If the color of your photos doesn’t look quite right, it’s likely the result of an incorrect white balance setting. After working with the aperture, shutter speed, and ISO, you may be hesitant to adjust yet another dial. This function however, is actually quite user friendly with convenient built-in presets to choose from. Once applied, the impact is immediately evident. Whether you are shooting portraits, or focusing on travel and scenic photography, the white balance is a powerful tool to help fine tune your vision.

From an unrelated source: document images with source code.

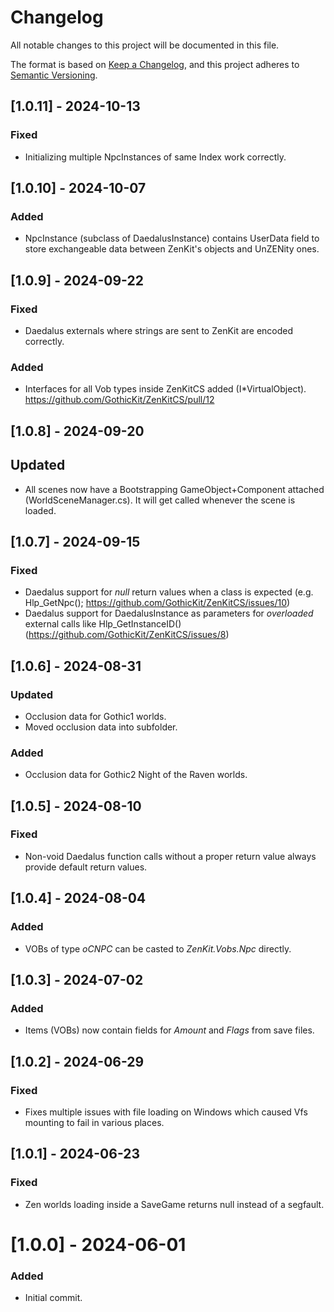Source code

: # Changelog

All notable changes to this project will be documented in this file.

The format is based on [Keep a Changelog](https://keepachangelog.com/en/1.0.0/),
and this project adheres to [Semantic Versioning](https://semver.org/spec/v2.0.0.html).



## [1.0.11] - 2024-10-13

### Fixed
- Initializing multiple NpcInstances of same Index work correctly.


## [1.0.10] - 2024-10-07

### Added
- NpcInstance (subclass of DaedalusInstance) contains UserData field to store exchangeable data between ZenKit's objects and UnZENity ones.


## [1.0.9] - 2024-09-22

### Fixed
- Daedalus externals where strings are sent to ZenKit are encoded correctly.

### Added
- Interfaces for all Vob types inside ZenKitCS added (I*VirtualObject). https://github.com/GothicKit/ZenKitCS/pull/12


## [1.0.8] - 2024-09-20

## Updated
- All scenes now have a Bootstrapping GameObject+Component attached (WorldSceneManager.cs). It will get called whenever the scene is loaded.


## [1.0.7] - 2024-09-15

### Fixed
- Daedalus support for _null_ return values when a class is expected (e.g. Hlp_GetNpc(); https://github.com/GothicKit/ZenKitCS/issues/10)
- Daedalus support for DaedalusInstance as parameters for _overloaded_ external calls like Hlp_GetInstanceID() (https://github.com/GothicKit/ZenKitCS/issues/8)


## [1.0.6] - 2024-08-31

### Updated
- Occlusion data for Gothic1 worlds.
- Moved occlusion data into subfolder.

### Added
- Occlusion data for Gothic2 Night of the Raven worlds.


## [1.0.5] - 2024-08-10

### Fixed
- Non-void Daedalus function calls without a proper return value always provide default return values.


## [1.0.4] - 2024-08-04

### Added
- VOBs of type _oCNPC_ can be casted to _ZenKit.Vobs.Npc_ directly.


## [1.0.3] - 2024-07-02

### Added
- Items (VOBs) now contain fields for _Amount_ and _Flags_ from save files.


## [1.0.2] - 2024-06-29

### Fixed
- Fixes multiple issues with file loading on Windows which caused Vfs mounting to fail in various places.


## [1.0.1] - 2024-06-23

### Fixed
- Zen worlds loading inside a SaveGame returns null instead of a segfault.


# [1.0.0] - 2024-06-01

### Added
- Initial commit.
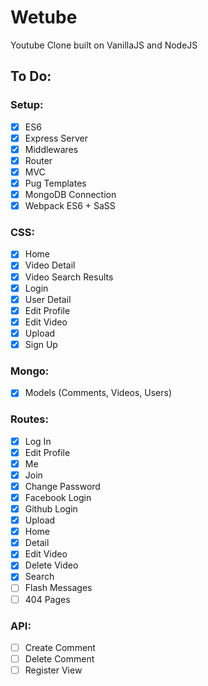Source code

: # Wetube

Youtube Clone built on VanillaJS and NodeJS

## To Do:

### Setup:

- [x] ES6
- [x] Express Server
- [x] Middlewares
- [x] Router
- [x] MVC
- [x] Pug Templates
- [x] MongoDB Connection
- [x] Webpack ES6 + SaSS

### CSS:

- [x] Home
- [x] Video Detail
- [x] Video Search Results
- [x] Login
- [x] User Detail
- [x] Edit Profile
- [x] Edit Video
- [x] Upload
- [x] Sign Up

### Mongo:

- [x] Models (Comments, Videos, Users)

### Routes:

- [x] Log In
- [x] Edit Profile
- [x] Me
- [x] Join
- [x] Change Password
- [x] Facebook Login
- [x] Github Login
- [x] Upload
- [x] Home
- [x] Detail
- [x] Edit Video
- [x] Delete Video
- [x] Search
- [ ] Flash Messages
- [ ] 404 Pages

### API:

- [ ] Create Comment
- [ ] Delete Comment
- [ ] Register View
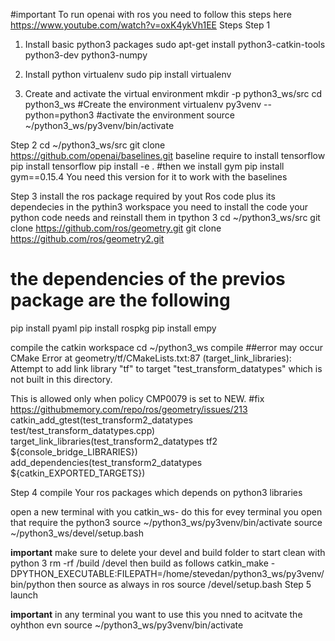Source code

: #important
To run openai with ros you need to follow this steps here
https://www.youtube.com/watch?v=oxK4ykVh1EE
Steps
Step 1
1. Install basic python3 packages
sudo apt-get install python3-catkin-tools python3-dev python3-numpy

2. Install python virtualenv
sudo pip install virtualenv

3. Create and activate the virtual environment
mkdir -p python3_ws/src
cd python3_ws
#Create the environment
virtualenv py3venv --python=python3
#activate the environment
source ~/python3_ws/py3venv/bin/activate

Step 2
cd ~/python3_ws/src
git clone https://github.com/openai/baselines.git
baseline require to install tensorflow
pip install tensorflow
pip install -e .
#then we install gym
pip install gym==0.15.4
You need this version for it to work with the baselines

Step 3 install the ros package required by yout Ros code plus its dependecies in the pythin3 workspace
you need to install the code your python code needs and reinstall them in tpython 3
cd ~/python3_ws/src
git clone https://github.com/ros/geometry.git
git clone https://github.com/ros/geometry2.git
# the dependencies of the previos package are the following
pip install pyaml
pip install rospkg
pip install empy

compile the catkin workspace
cd ~/python3_ws
compile
##error may occur
CMake Error at geometry/tf/CMakeLists.txt:87 (target_link_libraries):
  Attempt to add link library "tf" to target "test_transform_datatypes" which
  is not built in this directory.

  This is allowed only when policy CMP0079 is set to NEW.
  #fix
https://githubmemory.com/repo/ros/geometry/issues/213
catkin_add_gtest(test_transform2_datatypes test/test_transform_datatypes.cpp)
target_link_libraries(test_transform2_datatypes tf2  ${console_bridge_LIBRARIES})
add_dependencies(test_transform2_datatypes ${catkin_EXPORTED_TARGETS})


Step 4
 compile Your ros packages which depends on python3 libraries

open a new terminal with you catkin_ws- do this for evey terminal you open that require the python3
source ~/python3_ws/py3venv/bin/activate
source ~/python3_ws/devel/setup.bash

**important**
make sure to delete your devel and build folder to start clean with python 3
rm -rf /build /devel
then build as follows
catkin_make -DPYTHON_EXECUTABLE:FILEPATH=/home/stevedan/python3_ws/py3venv/bin/python
then source as always in ros
source /devel/setup.bash
Step 5  launch


**important**
in any terminal you want to use this you nned to acitvate the oyhthon evn
source ~/python3_ws/py3venv/bin/activate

A common problem for indoor photographers is a ghoulish yellow color cast that effects the entire image. This is caused by the extremely warm color temperature of the light bulbs. While automatic white balance was designed to remedy this, it fails to do so consistently. The solution is to manually select the Tungsten white balance preset (also known as Incandescent). With it, more blue is added to the scene, effectively neutralizing the unrealistic yellow. In the side by side example below, you can see how the image shot with the Tungsten preset appears more natural. This menu selection is typically represented by a light bulb icon in the camera’s white balance menu.
Auto White Balance does an adequate job outdoors. Yet, an overcast day is not required to benefit from the “cloudy” white balance option. Similar to a painter adding more yellow to their brush, this setting introduces a golden quality of light to a scene. It also makes objects in the shade appear less blue. Greens become more vibrant, making the cloudy preset an ideal choice from sunrise through sunset. This is perhaps my favorite white balance setting as it retains an accurate representation of the color temperature while adding brilliance to the photo. In this side by side example, you can see just how effective it is.
The “shade” preset not only adds more yellow, but orange as well. This results in color temperature that appears much warmer. Be careful with this setting as it’s very easy to overdo the effect. If your scene already has brilliant saturation, this is not a recommended choice. However, landscapes with subtle touches of color can be beautifully enhanced with the shade setting. If you’re not sure what’s best, you can bracket your white balance, shooting the same scene in auto, cloudy, and shade. If you shoot in RAW, you can also experiment with this with post production software.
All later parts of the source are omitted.